What is required » List each line of the data that holds the string "oeYpbL", please.

Dataset entries »

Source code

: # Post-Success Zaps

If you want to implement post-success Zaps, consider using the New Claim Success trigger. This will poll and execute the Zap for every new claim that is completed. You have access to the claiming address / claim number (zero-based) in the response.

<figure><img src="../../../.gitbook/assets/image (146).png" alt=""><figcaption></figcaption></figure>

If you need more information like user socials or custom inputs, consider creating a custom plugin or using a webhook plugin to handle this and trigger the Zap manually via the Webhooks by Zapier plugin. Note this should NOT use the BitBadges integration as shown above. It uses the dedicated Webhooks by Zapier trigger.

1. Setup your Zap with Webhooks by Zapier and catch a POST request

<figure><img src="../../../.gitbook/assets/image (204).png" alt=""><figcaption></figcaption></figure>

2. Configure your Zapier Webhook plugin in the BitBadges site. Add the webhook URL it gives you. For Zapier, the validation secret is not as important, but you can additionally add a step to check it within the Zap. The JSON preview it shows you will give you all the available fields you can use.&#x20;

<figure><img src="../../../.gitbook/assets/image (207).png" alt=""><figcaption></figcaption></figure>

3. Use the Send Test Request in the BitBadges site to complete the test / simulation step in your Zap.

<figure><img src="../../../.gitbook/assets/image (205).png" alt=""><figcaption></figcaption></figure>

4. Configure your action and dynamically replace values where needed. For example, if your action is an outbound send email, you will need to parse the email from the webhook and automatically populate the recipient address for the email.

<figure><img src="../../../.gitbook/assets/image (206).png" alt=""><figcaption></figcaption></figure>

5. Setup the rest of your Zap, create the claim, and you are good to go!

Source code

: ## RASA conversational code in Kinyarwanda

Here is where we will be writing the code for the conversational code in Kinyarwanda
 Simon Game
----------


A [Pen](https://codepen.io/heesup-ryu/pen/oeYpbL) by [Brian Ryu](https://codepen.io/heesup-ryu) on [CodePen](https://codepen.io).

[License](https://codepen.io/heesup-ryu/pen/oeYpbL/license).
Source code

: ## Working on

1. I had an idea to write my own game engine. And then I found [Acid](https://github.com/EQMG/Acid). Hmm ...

Response area »
A [Pen](https://codepen.io/heesup-ryu/pen/oeYpbL) by [Brian Ryu](https://codepen.io/heesup-ryu) on [CodePen](https://codepen.io).
[License](https://codepen.io/heesup-ryu/pen/oeYpbL/license).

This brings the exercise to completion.